Quick Peek: Juniper vMX Router
While the industry press deliberates the disaggregation of Arista and Cisco, and Juniper’s new CEO, Juniper launched a virtual version of its vMX router, which is supposed to have up to 160 Gbps of throughput (as compared to 10 Gbps offered by Vyatta 5600 and Cisco CSR). Can Juniper really deliver on that promise?

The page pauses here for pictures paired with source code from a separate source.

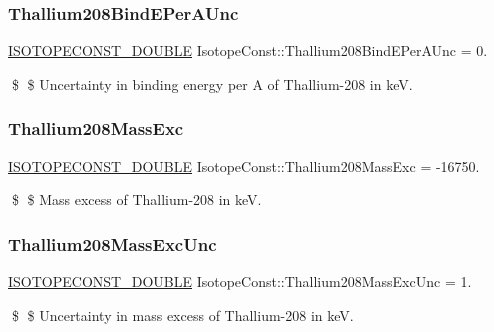 \subsubsection{\texorpdfstring{Thallium208\+Bind\+E\+Per\+A\+Unc}{Thallium208BindEPerAUnc}}
{\footnotesize\ttfamily \mbox{\hyperlink{group___isotope_const-_macros_ga8f45a7272ce02c0b4c65c44636ed719a}{I\+S\+O\+T\+O\+P\+E\+C\+O\+N\+S\+T\+\_\+\+D\+O\+U\+B\+LE}} Isotope\+Const\+::\+Thallium208\+Bind\+E\+Per\+A\+Unc = 0.}

\$ \$ Uncertainty in binding energy per A of Thallium-\/208 in keV. \mbox{\label{group___isotope_const-_thallium-_tl208_ga3e84274539aa7af3cf212e93bc9e8679}} 
\subsubsection{\texorpdfstring{Thallium208\+Mass\+Exc}{Thallium208MassExc}}
{\footnotesize\ttfamily \mbox{\hyperlink{group___isotope_const-_macros_ga8f45a7272ce02c0b4c65c44636ed719a}{I\+S\+O\+T\+O\+P\+E\+C\+O\+N\+S\+T\+\_\+\+D\+O\+U\+B\+LE}} Isotope\+Const\+::\+Thallium208\+Mass\+Exc = -\/16750.}

\$ \$ Mass excess of Thallium-\/208 in keV. \mbox{\label{group___isotope_const-_thallium-_tl208_gae08fbc91764ee0546cc4e447fd818bf6}} 
\subsubsection{\texorpdfstring{Thallium208\+Mass\+Exc\+Unc}{Thallium208MassExcUnc}}
{\footnotesize\ttfamily \mbox{\hyperlink{group___isotope_const-_macros_ga8f45a7272ce02c0b4c65c44636ed719a}{I\+S\+O\+T\+O\+P\+E\+C\+O\+N\+S\+T\+\_\+\+D\+O\+U\+B\+LE}} Isotope\+Const\+::\+Thallium208\+Mass\+Exc\+Unc = 1.}

\$ \$ Uncertainty in mass excess of Thallium-\/208 in keV. \mbox{\label{group___isotope_const-_thallium-_tl208_ga501b4b0a56fdb9ef94f00ee313a59b7d}}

We know that it’s reasonably easy to get 50+ Gbps from an Intel server, with smart solutions going all the way to 200 Gbps. Looking at the vMX data sheet it looks like Juniper got a number of things right:
- They decoupled control and forwarding planes into separate VMs (they probably still have to run on the same physical host, but this makes it easier to dedicate CPU cores to individual functions);
- Virtual forwarding plane uses SR-IOV and Intel DPDK, so the performance claims aren’t totally unrealistic.
I also like their licensing approach: You’re buying licenses (perpetual or annual) in steps of 100 Mbps, 1 Gbps and 10 Gbps, which (I hope) means you can make the virtual router as fast (or as slow) as you need it to be, particularly if you can transfer the licenses between multiple vMX instances.
Will vMX bring the death of physical routers? It will definitely replace the physical routers in service provider environments that decide to use NFV (example: Deutsche Telekom Terastream), but then vMX was the only thing Juniper could do in those environments to compete with Cisco and Brocade.
I’m not so sure about the enterprise WAN edge. As Matt Bolick pointed out during the Tech Field Day @ Interop New York, everyone designs servers for a 2-year lifecycle, whereas the WAN edge routers typically have to survive 5-10 years, and I’m positive smart enterprise buyers know that (regardless of what they say at various Something-Open-Something events).
More Information
You’ll learn more about virtual routers, appliances, and NFV in my SDN/NFV/SDDC workshop (slide deck is already available to the subscribers, recordings will be published in 2014).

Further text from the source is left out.